Exercise aim: Below are the entries to work from; restate word for word the portion that opens with the line containing "Fix the Animal" and closes with the line containing "<!-- Header -->", keeping both.

Extracted records:
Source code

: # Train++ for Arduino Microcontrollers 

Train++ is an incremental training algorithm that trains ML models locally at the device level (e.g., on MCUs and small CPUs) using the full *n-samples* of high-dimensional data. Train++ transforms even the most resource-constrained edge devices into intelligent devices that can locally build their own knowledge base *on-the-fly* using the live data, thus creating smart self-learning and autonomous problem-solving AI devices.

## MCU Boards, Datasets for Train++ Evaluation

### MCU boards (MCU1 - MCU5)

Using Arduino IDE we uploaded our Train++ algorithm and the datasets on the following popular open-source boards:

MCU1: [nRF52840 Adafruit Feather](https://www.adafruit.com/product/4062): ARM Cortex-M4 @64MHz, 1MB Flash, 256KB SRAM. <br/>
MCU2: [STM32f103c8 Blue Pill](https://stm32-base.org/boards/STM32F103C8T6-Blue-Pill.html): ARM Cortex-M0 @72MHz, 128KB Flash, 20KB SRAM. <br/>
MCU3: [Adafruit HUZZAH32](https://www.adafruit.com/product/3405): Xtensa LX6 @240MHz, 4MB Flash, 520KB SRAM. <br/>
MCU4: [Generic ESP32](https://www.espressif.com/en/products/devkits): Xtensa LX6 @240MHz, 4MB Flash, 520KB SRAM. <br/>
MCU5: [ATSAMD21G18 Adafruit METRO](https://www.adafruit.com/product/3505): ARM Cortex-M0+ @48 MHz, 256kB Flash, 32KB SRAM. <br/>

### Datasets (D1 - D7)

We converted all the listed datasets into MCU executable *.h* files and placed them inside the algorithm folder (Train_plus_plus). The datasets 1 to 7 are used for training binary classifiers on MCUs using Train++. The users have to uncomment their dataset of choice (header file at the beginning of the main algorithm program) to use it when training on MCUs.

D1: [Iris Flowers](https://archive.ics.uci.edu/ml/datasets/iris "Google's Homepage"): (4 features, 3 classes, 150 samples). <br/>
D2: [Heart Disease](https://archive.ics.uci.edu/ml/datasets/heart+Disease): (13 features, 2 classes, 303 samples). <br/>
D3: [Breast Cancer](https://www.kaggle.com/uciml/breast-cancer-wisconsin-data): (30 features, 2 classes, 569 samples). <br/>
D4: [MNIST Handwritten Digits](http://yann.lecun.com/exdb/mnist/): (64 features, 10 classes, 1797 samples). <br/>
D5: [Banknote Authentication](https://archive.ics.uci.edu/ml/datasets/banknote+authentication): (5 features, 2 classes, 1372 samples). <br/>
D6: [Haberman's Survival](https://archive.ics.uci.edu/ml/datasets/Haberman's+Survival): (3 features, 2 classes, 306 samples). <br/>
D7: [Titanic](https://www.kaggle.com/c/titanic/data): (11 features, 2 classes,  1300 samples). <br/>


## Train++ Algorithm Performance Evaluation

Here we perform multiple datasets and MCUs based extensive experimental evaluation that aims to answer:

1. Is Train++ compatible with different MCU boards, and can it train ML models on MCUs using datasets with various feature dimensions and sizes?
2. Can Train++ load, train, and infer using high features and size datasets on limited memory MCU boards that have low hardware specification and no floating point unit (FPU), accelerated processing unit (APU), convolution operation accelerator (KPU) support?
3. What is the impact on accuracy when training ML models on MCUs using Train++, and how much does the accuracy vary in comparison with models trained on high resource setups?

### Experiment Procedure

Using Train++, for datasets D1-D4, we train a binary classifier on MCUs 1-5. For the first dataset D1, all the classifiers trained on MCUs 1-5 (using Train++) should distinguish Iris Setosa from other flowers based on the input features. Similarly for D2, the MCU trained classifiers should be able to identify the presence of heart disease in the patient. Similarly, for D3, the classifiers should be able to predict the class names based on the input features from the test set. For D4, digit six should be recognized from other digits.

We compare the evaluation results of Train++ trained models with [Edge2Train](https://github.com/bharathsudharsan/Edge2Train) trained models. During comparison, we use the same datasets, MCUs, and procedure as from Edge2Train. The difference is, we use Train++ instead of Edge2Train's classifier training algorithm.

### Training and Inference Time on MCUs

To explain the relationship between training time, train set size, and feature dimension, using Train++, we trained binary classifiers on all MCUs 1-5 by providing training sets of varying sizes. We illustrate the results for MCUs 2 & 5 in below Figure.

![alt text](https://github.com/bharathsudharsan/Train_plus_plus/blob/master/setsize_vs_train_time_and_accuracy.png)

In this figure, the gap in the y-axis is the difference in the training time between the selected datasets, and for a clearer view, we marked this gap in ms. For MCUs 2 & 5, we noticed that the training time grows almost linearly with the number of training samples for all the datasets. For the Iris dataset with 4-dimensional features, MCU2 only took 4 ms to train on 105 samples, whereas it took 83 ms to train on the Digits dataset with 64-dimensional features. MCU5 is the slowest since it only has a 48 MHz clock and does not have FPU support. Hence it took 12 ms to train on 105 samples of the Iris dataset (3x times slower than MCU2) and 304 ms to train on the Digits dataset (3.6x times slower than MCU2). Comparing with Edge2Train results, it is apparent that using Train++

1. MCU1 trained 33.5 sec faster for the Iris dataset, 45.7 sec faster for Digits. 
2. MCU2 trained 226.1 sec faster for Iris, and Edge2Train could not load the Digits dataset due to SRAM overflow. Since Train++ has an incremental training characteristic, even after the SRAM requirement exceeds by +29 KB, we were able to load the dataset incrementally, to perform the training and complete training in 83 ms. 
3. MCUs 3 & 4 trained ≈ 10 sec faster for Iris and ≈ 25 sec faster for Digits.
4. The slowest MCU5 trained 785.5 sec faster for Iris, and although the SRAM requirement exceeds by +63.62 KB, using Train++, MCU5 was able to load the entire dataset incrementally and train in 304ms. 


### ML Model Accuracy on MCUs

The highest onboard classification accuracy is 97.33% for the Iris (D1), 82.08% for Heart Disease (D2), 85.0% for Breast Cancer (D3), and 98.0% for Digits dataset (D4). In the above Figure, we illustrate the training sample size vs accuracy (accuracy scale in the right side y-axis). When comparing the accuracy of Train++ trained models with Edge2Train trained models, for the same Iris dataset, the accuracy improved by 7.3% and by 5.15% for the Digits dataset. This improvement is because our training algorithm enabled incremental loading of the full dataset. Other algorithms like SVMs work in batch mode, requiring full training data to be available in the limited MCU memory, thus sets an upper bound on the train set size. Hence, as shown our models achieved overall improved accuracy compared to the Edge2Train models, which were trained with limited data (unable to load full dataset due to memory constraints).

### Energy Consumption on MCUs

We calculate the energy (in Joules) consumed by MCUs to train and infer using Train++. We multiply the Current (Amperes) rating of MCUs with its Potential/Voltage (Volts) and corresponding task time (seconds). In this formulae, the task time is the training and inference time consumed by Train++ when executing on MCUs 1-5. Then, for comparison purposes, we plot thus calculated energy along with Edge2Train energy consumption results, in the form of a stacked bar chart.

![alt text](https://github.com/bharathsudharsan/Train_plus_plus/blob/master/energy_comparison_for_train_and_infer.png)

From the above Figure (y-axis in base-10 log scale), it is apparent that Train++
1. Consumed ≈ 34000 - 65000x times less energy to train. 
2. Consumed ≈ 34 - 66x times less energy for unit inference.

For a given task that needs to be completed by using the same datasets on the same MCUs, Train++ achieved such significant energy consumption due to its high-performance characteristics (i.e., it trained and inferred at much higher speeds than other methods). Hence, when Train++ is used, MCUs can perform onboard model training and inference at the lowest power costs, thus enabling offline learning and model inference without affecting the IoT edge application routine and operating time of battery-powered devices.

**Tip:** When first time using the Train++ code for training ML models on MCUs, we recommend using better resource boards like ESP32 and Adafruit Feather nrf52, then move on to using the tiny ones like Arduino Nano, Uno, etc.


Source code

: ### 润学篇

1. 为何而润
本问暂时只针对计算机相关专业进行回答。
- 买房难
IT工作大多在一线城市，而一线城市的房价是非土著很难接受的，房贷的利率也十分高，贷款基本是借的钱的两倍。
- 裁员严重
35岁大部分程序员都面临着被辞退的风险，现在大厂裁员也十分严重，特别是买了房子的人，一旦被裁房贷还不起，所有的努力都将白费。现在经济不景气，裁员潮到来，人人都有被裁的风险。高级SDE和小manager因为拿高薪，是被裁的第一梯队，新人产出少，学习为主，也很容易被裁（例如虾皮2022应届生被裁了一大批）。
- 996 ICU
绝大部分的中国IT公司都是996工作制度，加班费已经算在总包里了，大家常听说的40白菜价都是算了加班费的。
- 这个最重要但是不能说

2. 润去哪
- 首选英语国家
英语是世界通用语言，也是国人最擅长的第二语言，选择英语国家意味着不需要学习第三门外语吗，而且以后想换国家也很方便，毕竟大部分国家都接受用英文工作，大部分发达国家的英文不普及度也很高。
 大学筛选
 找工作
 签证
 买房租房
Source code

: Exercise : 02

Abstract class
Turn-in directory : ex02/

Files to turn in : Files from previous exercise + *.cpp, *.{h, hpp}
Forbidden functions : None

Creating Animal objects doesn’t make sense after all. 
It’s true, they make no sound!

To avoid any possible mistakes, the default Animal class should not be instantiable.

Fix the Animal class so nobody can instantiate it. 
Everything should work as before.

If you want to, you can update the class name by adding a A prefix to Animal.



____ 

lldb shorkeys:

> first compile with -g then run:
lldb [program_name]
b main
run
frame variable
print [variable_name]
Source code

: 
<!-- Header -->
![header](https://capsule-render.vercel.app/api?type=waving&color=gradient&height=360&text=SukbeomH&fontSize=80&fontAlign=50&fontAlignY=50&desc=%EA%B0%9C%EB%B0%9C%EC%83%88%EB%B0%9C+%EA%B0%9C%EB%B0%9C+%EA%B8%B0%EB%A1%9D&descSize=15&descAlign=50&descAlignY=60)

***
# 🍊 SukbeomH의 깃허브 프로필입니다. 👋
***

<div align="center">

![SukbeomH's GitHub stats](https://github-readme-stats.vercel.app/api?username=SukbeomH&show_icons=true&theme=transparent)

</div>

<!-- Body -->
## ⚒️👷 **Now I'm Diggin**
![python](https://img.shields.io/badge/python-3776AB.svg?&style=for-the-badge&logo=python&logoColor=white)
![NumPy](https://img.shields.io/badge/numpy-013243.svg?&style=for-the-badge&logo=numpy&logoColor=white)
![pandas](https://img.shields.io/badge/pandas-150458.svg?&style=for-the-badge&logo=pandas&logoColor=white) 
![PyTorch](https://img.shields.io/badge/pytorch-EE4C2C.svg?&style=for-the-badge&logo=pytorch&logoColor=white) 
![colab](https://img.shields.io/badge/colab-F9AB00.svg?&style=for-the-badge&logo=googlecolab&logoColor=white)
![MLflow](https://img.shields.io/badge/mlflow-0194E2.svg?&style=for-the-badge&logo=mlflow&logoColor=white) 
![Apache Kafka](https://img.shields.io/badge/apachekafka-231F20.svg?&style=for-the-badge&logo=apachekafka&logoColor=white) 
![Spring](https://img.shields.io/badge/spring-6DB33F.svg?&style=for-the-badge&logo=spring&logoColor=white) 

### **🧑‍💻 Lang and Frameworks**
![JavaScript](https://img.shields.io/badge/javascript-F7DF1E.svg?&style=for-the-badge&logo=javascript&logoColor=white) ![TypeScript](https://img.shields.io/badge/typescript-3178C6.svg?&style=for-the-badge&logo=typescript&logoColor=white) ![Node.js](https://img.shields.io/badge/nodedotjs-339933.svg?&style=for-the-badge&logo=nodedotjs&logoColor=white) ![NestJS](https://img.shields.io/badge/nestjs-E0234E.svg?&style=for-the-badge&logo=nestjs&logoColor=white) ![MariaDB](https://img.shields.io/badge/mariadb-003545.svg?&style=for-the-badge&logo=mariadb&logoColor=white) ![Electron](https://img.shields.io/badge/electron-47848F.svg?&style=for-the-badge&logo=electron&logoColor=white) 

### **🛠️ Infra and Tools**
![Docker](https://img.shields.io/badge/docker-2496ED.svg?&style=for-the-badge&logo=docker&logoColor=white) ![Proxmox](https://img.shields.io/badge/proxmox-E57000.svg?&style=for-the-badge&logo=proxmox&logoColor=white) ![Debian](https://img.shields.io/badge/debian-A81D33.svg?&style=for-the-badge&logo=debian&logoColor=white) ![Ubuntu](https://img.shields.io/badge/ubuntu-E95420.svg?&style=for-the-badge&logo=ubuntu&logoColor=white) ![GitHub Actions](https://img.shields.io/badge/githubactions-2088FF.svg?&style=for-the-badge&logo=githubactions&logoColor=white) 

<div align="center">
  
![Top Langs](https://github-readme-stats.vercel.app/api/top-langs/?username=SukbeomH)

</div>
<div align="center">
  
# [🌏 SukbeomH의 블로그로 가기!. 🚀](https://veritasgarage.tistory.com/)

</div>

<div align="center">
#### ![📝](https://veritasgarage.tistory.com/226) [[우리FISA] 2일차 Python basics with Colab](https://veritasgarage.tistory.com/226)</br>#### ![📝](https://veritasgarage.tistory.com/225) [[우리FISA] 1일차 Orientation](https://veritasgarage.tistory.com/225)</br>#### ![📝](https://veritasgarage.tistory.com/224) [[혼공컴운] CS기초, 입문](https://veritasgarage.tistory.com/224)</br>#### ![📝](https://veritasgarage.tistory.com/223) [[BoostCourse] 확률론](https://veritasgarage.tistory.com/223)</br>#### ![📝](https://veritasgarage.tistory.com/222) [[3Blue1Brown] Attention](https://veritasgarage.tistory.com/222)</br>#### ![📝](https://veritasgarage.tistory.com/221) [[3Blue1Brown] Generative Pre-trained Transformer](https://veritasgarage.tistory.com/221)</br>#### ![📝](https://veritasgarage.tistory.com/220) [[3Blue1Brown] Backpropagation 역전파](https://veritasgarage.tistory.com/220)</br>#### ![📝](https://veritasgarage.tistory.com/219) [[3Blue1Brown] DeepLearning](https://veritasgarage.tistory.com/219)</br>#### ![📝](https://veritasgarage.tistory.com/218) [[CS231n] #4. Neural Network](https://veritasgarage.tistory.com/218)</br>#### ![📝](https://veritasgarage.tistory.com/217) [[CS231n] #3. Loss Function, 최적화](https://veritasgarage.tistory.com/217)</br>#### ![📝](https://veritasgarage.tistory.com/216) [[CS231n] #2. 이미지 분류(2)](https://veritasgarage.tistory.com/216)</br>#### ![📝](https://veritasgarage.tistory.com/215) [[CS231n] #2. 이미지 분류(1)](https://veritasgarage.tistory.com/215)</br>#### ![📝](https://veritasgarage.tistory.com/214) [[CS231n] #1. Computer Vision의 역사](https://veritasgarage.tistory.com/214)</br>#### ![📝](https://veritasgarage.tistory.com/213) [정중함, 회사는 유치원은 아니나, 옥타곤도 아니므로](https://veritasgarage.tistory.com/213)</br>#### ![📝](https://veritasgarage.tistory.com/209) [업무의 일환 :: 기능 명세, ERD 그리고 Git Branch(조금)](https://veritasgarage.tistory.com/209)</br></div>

Written solution:
Fix the Animal class so nobody can instantiate it. 
Everything should work as before.

If you want to, you can update the class name by adding a A prefix to Animal.



____ 

lldb shorkeys:

> first compile with -g then run:
lldb [program_name]
b main
run
frame variable
print [variable_name]
Source code

: 
<!-- Header -->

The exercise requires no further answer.